TASK GOAL
Every entry below should be returned exactly as it appears, with pictures left out.

DATASET
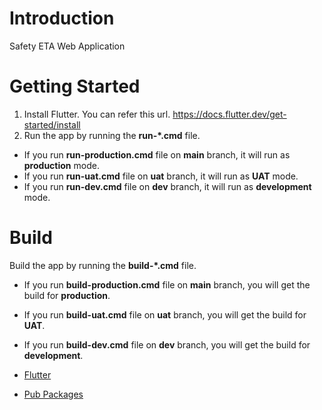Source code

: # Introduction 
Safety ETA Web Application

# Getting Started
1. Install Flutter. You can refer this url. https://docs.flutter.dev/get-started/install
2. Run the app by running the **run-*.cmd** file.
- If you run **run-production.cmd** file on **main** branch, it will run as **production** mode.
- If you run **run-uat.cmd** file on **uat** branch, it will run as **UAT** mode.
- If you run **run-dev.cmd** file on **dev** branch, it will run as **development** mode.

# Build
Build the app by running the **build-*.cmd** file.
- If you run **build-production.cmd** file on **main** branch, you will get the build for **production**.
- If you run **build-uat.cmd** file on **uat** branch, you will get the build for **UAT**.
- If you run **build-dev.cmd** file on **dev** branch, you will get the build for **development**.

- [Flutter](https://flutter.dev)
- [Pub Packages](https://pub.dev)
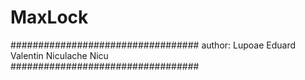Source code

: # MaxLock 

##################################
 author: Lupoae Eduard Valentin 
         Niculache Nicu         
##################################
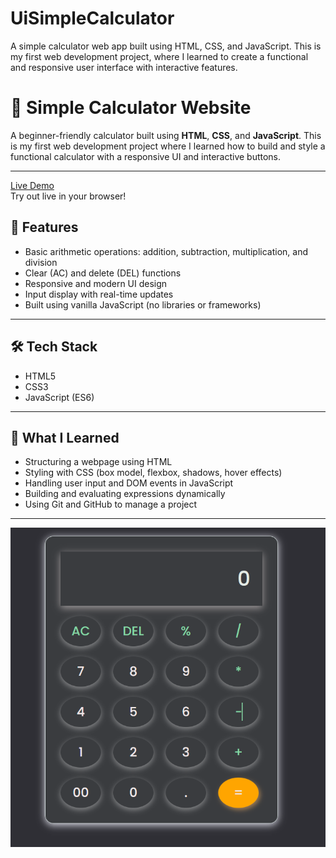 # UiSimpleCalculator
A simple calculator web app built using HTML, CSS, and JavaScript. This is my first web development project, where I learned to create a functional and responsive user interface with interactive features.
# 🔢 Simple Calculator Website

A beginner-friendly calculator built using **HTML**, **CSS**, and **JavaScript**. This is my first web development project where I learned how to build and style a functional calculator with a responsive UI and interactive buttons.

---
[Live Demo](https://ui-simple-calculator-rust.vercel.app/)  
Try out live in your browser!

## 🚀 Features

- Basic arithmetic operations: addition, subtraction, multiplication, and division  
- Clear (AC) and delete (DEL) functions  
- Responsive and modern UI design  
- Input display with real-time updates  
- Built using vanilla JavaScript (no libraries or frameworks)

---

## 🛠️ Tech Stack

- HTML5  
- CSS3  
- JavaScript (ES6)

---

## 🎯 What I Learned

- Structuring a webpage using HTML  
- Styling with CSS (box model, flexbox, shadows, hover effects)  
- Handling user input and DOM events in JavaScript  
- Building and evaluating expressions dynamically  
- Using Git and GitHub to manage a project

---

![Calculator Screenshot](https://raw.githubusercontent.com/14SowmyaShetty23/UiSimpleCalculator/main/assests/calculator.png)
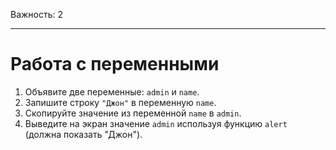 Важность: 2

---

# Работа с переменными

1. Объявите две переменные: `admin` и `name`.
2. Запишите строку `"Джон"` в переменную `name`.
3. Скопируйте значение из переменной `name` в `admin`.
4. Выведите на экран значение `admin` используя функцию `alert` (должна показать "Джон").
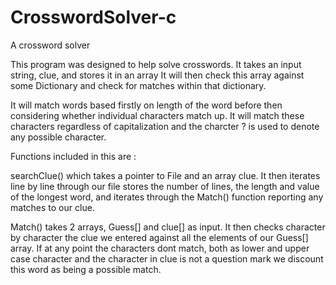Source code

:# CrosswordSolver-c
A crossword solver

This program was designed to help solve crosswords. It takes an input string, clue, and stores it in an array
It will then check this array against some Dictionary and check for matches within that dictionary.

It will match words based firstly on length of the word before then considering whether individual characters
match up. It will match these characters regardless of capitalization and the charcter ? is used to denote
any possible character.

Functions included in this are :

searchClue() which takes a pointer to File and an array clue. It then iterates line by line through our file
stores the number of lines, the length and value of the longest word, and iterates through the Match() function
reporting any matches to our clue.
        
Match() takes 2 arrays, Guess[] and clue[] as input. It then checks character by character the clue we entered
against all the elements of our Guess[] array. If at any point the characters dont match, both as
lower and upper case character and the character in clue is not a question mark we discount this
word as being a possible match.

ANSWER TO THIS EXERCISE
Source code

: # Introduction 
Safety ETA Web Application

# Getting Started
1. Install Flutter. You can refer this url. https://docs.flutter.dev/get-started/install
2. Run the app by running the **run-*.cmd** file.
- If you run **run-production.cmd** file on **main** branch, it will run as **production** mode.
- If you run **run-uat.cmd** file on **uat** branch, it will run as **UAT** mode.
- If you run **run-dev.cmd** file on **dev** branch, it will run as **development** mode.

# Build
Build the app by running the **build-*.cmd** file.
- If you run **build-production.cmd** file on **main** branch, you will get the build for **production**.
- If you run **build-uat.cmd** file on **uat** branch, you will get the build for **UAT**.
- If you run **build-dev.cmd** file on **dev** branch, you will get the build for **development**.

- [Flutter](https://flutter.dev)
- [Pub Packages](https://pub.dev)
Source code

: # MaxLock 

##################################
 author: Lupoae Eduard Valentin 
         Niculache Nicu         
##################################
 # UiSimpleCalculator
A simple calculator web app built using HTML, CSS, and JavaScript. This is my first web development project, where I learned to create a functional and responsive user interface with interactive features.
# 🔢 Simple Calculator Website

A beginner-friendly calculator built using **HTML**, **CSS**, and **JavaScript**. This is my first web development project where I learned how to build and style a functional calculator with a responsive UI and interactive buttons.

---
[Live Demo](https://ui-simple-calculator-rust.vercel.app/)  
Try out live in your browser!

## 🚀 Features

- Basic arithmetic operations: addition, subtraction, multiplication, and division  
- Clear (AC) and delete (DEL) functions  
- Responsive and modern UI design  
- Input display with real-time updates  
- Built using vanilla JavaScript (no libraries or frameworks)

---

## 🛠️ Tech Stack

- HTML5  
- CSS3  
- JavaScript (ES6)

---

## 🎯 What I Learned

- Structuring a webpage using HTML  
- Styling with CSS (box model, flexbox, shadows, hover effects)  
- Handling user input and DOM events in JavaScript  
- Building and evaluating expressions dynamically  
- Using Git and GitHub to manage a project

---

![Calculator Screenshot](https://raw.githubusercontent.com/14SowmyaShetty23/UiSimpleCalculator/main/assests/calculator.png)
 Важность: 2

---

# Работа с переменными

1. Объявите две переменные: `admin` и `name`.
2. Запишите строку `"Джон"` в переменную `name`.
3. Скопируйте значение из переменной `name` в `admin`.
4. Выведите на экран значение `admin` используя функцию `alert` (должна показать "Джон").
Source code

:# CrosswordSolver-c
A crossword solver

This program was designed to help solve crosswords. It takes an input string, clue, and stores it in an array
It will then check this array against some Dictionary and check for matches within that dictionary.

It will match words based firstly on length of the word before then considering whether individual characters
match up. It will match these characters regardless of capitalization and the charcter ? is used to denote
any possible character.

Functions included in this are :

searchClue() which takes a pointer to File and an array clue. It then iterates line by line through our file
stores the number of lines, the length and value of the longest word, and iterates through the Match() function
reporting any matches to our clue.
        
Match() takes 2 arrays, Guess[] and clue[] as input. It then checks character by character the clue we entered
against all the elements of our Guess[] array. If at any point the characters dont match, both as
lower and upper case character and the character in clue is not a question mark we discount this
word as being a possible match.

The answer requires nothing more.